Document images with source code ->
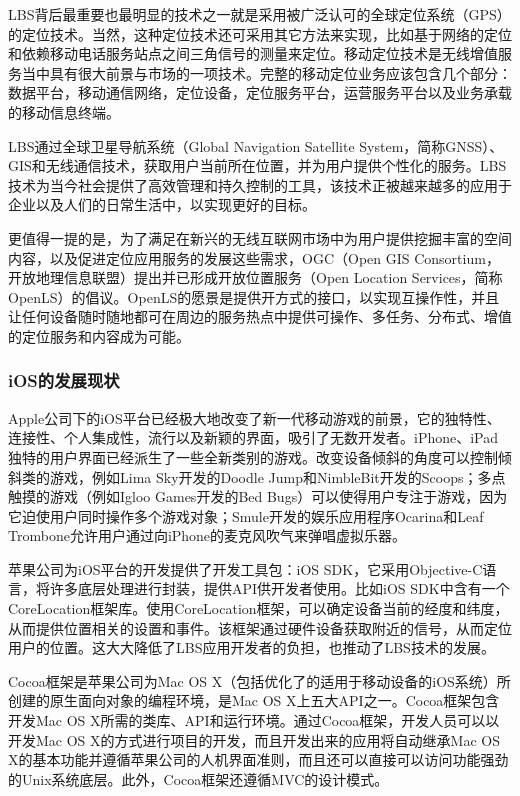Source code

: \documentclass{article}
\begin{document}
\begin{CJK}{UTF8}{gbsn}
  LBS背后最重要也最明显的技术之一就是采用被广泛认可的全球定位系统（GPS）的定位技术。当然，这种定位技术还可采用其它方法来实现，比如基于网络的定位和依赖移动电话服务站点之间三角信号的测量来定位\cite{L01}。移动定位技术是无线增值服务当中具有很大前景与市场的一项技术。完整的移动定位业务应该包含几个部分：数据平台，移动通信网络，定位设备，定位服务平台，运营服务平台以及业务承载的移动信息终端\cite{L07}。

  LBS通过全球卫星导航系统（Global Navigation Satellite System，简称GNSS）、GIS和无线通信技术，获取用户当前所在位置，并为用户提供个性化的服务。LBS技术为当今社会提供了高效管理和持久控制的工具，该技术正被越来越多的应用于企业以及人们的日常生活中，以实现更好的目标\cite{L01}。

  更值得一提的是，为了满足在新兴的无线互联网市场中为用户提供挖掘丰富的空间内容，以及促进定位应用服务的发展这些需求，OGC（Open GIS Consortium，开放地理信息联盟）提出并已形成开放位置服务（Open Location Services，简称OpenLS）的倡议。OpenLS的愿景是提供开方式的接口，以实现互操作性，并且让任何设备随时随地都可在周边的服务热点中提供可操作、多任务、分布式、增值的定位服务和内容成为可能\cite{L13}。

	\subsubsection{iOS的发展现状}
  Apple公司下的iOS平台已经极大地改变了新一代移动游戏的前景，它的独特性、连接性、个人集成性，流行以及新颖的界面，吸引了无数开发者。iPhone、iPad独特的用户界面已经派生了一些全新类别的游戏。改变设备倾斜的角度可以控制倾斜类的游戏，例如Lima Sky开发的Doodle Jump和NimbleBit开发的Scoops；多点触摸的游戏（例如Igloo Games开发的Bed Bugs）可以使得用户专注于游戏，因为它迫使用户同时操作多个游戏对象；Smule开发的娱乐应用程序Ocarina和Leaf Trombone允许用户通过向iPhone的麦克风吹气来弹唱虚拟乐器\cite{B02}。

  苹果公司为iOS平台的开发提供了开发工具包：iOS SDK，它采用Objective-C语言，将许多底层处理进行封装，提供API供开发者使用。比如iOS SDK中含有一个CoreLocation框架库。使用CoreLocation框架，可以确定设备当前的经度和纬度，从而提供位置相关的设置和事件。该框架通过硬件设备获取附近的信号，从而定位用户的位置\cite{iOSLIB}。这大大降低了LBS应用开发者的负担，也推动了LBS技术的发展。

  Cocoa框架是苹果公司为Mac OS X（包括优化了的适用于移动设备的iOS系统）所创建的原生面向对象的编程环境，是Mac OS X上五大API之一。Cocoa框架包含开发Mac OS X所需的类库、API和运行环境。通过Cocoa框架，开发人员可以以开发Mac OS X的方式进行项目的开发，而且开发出来的应用将自动继承Mac OS X的基本功能并遵循苹果公司的人机界面准则，而且还可以直接可以访问功能强劲的Unix系统底层\cite{MAN_Cocoa}。此外，Cocoa框架还遵循MVC的设计模式。


\end{CJK}
\end{document}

ABOUT THIS TASK -> Take the lines above from the one containing "GIS Consortium，开放地理信息联盟）提出并已形成开放位置服务（Open Location" to the one containing "Sky开发的Doodle Jump和NimbleBit开发的Scoops；多点触摸的游戏（例如Igloo Games开发的Bed" and retype them exactly, both ends included, with nothing added.

SOLVED PROBLEM ->
  更值得一提的是，为了满足在新兴的无线互联网市场中为用户提供挖掘丰富的空间内容，以及促进定位应用服务的发展这些需求，OGC（Open GIS Consortium，开放地理信息联盟）提出并已形成开放位置服务（Open Location Services，简称OpenLS）的倡议。OpenLS的愿景是提供开方式的接口，以实现互操作性，并且让任何设备随时随地都可在周边的服务热点中提供可操作、多任务、分布式、增值的定位服务和内容成为可能\cite{L13}。

	\subsubsection{iOS的发展现状}
  Apple公司下的iOS平台已经极大地改变了新一代移动游戏的前景，它的独特性、连接性、个人集成性，流行以及新颖的界面，吸引了无数开发者。iPhone、iPad独特的用户界面已经派生了一些全新类别的游戏。改变设备倾斜的角度可以控制倾斜类的游戏，例如Lima Sky开发的Doodle Jump和NimbleBit开发的Scoops；多点触摸的游戏（例如Igloo Games开发的Bed Bugs）可以使得用户专注于游戏，因为它迫使用户同时操作多个游戏对象；Smule开发的娱乐应用程序Ocarina和Leaf Trombone允许用户通过向iPhone的麦克风吹气来弹唱虚拟乐器\cite{B02}。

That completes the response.